→ What is needed: Report every line in the records below that holds the word "shields".

#### Information given ####

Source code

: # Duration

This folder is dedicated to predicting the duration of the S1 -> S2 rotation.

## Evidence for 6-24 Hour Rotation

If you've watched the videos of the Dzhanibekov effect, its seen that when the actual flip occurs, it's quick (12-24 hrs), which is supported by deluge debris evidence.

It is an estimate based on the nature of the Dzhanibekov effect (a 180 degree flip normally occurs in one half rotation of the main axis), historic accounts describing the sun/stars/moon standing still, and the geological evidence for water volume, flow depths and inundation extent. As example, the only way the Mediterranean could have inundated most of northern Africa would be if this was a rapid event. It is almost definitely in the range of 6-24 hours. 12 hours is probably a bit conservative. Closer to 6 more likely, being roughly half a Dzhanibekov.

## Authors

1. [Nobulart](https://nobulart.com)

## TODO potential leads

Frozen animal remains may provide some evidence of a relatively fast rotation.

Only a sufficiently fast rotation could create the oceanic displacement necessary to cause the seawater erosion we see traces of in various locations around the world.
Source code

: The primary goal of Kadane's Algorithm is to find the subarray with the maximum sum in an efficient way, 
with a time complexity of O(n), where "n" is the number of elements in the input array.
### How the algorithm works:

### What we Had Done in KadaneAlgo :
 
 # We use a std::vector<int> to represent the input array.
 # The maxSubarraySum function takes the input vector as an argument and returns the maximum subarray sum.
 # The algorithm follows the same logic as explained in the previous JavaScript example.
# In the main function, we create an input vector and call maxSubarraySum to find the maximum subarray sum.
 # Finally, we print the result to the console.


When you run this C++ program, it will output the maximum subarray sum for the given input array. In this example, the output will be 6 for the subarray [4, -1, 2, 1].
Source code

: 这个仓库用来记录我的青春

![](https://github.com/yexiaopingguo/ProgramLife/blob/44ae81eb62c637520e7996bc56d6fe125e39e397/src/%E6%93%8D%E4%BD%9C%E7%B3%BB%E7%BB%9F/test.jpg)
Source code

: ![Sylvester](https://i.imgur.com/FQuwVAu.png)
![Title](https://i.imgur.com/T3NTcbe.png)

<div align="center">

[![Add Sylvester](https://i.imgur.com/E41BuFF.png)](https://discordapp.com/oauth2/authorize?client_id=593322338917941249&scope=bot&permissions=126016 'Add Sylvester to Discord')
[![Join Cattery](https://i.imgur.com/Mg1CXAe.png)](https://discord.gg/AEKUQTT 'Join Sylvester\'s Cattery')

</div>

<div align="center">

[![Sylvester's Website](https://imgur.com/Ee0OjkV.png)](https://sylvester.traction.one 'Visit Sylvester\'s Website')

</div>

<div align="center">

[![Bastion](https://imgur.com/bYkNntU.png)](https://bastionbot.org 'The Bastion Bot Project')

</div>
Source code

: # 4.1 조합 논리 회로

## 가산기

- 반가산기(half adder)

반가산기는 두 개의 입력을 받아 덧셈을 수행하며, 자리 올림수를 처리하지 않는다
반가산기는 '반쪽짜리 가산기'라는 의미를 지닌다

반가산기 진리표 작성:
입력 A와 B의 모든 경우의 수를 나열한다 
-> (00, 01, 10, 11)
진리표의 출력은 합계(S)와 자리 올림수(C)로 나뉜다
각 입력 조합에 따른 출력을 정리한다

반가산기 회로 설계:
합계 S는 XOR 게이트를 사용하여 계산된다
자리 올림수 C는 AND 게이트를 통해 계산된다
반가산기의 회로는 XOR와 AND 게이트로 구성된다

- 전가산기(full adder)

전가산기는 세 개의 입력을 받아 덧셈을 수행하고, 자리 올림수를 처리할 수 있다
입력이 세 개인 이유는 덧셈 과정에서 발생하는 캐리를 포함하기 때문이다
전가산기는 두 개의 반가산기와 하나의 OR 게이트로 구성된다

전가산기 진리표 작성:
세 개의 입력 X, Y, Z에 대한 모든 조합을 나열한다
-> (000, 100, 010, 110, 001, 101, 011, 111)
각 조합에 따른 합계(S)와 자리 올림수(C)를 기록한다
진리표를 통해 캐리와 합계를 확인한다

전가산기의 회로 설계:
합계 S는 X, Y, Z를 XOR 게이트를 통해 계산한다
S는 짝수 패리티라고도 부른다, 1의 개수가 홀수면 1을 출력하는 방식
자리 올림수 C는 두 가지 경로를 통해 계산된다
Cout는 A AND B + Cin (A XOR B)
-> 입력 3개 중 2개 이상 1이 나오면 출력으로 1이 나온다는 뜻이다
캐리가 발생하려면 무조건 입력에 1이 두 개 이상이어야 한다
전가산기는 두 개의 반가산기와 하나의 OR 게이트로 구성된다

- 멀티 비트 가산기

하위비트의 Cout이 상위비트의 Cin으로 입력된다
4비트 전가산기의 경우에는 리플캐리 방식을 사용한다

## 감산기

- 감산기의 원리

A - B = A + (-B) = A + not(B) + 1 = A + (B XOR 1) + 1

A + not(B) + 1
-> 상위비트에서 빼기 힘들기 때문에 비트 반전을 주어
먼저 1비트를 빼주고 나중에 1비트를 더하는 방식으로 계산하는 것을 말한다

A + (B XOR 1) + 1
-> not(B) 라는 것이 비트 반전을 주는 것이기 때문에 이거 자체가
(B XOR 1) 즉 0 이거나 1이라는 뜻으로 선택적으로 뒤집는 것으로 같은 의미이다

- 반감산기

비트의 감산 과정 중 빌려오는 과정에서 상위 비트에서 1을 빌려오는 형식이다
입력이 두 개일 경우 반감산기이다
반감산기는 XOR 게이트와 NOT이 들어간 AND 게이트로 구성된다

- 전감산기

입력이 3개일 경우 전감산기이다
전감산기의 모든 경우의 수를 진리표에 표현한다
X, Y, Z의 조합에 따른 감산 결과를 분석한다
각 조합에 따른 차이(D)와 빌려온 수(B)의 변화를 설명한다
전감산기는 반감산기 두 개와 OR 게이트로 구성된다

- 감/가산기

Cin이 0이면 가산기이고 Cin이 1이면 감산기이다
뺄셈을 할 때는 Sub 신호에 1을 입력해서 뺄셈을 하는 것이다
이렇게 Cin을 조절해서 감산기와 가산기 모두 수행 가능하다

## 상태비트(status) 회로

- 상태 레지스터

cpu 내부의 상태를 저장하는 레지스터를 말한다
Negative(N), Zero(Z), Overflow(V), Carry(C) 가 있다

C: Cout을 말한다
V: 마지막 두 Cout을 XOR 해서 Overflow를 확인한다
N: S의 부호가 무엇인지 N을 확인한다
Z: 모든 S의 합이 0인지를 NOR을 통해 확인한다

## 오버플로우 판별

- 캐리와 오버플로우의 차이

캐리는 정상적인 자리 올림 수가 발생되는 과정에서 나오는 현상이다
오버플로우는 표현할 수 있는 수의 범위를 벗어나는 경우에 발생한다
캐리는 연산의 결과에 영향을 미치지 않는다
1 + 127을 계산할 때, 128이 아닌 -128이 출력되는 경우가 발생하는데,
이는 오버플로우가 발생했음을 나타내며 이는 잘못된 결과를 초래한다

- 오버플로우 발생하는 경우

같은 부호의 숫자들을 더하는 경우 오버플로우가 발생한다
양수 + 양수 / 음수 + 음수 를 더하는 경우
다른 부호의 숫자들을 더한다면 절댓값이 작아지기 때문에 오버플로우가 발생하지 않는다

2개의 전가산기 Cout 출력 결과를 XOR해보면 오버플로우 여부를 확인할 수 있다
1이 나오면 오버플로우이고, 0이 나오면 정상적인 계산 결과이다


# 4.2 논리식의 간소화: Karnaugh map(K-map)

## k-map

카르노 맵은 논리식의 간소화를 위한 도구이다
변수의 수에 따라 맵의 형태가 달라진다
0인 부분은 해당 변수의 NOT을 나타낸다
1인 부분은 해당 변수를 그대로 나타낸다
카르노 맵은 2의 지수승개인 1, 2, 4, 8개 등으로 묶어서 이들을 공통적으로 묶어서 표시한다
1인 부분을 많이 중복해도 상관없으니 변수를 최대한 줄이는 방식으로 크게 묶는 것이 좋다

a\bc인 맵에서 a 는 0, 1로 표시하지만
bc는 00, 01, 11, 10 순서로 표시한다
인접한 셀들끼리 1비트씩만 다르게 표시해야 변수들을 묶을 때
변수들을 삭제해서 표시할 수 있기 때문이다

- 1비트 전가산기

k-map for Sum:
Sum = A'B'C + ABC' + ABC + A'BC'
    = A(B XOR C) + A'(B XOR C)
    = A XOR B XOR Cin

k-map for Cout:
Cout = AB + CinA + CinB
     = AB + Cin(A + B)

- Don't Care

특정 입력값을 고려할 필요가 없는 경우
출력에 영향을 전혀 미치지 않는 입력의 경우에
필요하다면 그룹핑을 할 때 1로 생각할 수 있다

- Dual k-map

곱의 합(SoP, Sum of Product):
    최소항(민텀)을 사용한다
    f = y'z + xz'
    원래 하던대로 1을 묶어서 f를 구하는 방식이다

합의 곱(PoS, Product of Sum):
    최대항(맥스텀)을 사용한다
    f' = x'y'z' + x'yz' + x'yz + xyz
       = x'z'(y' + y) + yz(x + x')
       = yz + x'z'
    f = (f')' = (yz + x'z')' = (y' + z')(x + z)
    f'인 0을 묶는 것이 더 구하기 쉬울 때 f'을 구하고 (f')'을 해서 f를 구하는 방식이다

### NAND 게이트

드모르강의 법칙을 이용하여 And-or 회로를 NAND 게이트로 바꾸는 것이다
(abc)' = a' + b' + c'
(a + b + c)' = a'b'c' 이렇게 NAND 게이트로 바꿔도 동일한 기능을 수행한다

####
#### Information given ####

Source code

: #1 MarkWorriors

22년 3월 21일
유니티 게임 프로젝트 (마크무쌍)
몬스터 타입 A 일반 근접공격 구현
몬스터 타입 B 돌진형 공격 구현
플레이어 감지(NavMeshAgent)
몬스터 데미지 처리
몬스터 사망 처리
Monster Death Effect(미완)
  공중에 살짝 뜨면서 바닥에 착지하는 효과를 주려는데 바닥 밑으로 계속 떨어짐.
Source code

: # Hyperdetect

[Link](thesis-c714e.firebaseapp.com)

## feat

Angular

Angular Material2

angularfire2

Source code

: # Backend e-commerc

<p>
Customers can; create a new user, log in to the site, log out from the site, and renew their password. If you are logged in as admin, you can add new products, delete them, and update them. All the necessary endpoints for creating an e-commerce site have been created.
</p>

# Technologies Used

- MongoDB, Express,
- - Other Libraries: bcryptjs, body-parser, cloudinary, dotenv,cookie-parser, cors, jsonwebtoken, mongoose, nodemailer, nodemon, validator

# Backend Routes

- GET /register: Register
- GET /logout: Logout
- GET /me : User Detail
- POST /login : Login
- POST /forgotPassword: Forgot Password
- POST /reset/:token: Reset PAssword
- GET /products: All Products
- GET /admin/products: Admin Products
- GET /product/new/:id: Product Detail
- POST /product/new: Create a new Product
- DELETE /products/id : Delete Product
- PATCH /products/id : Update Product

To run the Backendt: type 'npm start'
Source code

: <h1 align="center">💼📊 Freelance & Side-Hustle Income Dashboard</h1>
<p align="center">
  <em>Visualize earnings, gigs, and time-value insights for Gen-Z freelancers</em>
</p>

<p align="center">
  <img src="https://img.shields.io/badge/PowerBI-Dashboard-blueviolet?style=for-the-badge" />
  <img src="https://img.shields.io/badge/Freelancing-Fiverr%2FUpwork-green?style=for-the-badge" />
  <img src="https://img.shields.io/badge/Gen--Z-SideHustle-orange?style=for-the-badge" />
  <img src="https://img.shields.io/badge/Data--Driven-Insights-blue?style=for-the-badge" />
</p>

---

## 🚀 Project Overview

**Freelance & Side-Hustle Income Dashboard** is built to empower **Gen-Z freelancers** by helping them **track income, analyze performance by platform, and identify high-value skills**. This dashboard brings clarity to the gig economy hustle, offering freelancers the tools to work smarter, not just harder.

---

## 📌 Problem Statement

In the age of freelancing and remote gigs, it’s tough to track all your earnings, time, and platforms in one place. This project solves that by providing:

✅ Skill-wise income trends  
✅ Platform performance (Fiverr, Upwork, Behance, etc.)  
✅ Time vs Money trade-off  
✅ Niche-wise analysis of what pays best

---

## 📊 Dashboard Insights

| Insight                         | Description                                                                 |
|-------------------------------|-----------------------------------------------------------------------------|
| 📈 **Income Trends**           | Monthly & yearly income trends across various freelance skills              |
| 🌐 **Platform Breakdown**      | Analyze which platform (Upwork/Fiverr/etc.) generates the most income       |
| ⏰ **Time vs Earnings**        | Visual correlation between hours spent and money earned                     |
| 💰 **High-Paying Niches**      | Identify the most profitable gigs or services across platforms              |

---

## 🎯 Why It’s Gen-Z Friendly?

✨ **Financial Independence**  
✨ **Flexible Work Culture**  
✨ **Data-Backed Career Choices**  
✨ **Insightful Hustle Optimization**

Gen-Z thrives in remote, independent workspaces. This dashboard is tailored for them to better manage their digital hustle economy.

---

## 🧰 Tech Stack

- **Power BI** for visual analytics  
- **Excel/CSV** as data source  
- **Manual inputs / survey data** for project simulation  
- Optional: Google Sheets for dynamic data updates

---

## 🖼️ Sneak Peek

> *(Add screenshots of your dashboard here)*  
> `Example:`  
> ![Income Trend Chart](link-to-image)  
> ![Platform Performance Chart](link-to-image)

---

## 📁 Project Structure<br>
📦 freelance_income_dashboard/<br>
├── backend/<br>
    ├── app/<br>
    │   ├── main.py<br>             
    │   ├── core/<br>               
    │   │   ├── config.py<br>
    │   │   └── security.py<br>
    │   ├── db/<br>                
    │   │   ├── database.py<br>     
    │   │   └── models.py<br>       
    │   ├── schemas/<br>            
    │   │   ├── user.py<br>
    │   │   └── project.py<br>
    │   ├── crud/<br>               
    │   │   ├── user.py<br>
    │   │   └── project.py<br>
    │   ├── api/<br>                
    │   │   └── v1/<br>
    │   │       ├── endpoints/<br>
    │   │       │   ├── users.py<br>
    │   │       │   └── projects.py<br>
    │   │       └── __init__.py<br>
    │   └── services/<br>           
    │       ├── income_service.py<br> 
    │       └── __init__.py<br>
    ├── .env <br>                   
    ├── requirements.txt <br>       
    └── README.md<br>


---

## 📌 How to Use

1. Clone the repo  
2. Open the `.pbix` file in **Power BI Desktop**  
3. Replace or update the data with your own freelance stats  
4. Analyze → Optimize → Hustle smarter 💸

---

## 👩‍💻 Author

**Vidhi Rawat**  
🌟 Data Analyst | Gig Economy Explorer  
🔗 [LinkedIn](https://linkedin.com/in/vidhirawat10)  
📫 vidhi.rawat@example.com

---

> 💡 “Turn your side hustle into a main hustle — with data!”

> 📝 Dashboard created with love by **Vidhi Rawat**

####

→ Solution for this task:
  <img src="https://img.shields.io/badge/PowerBI-Dashboard-blueviolet?style=for-the-badge" />
  <img src="https://img.shields.io/badge/Freelancing-Fiverr%2FUpwork-green?style=for-the-badge" />
  <img src="https://img.shields.io/badge/Gen--Z-SideHustle-orange?style=for-the-badge" />
  <img src="https://img.shields.io/badge/Data--Driven-Insights-blue?style=for-the-badge" />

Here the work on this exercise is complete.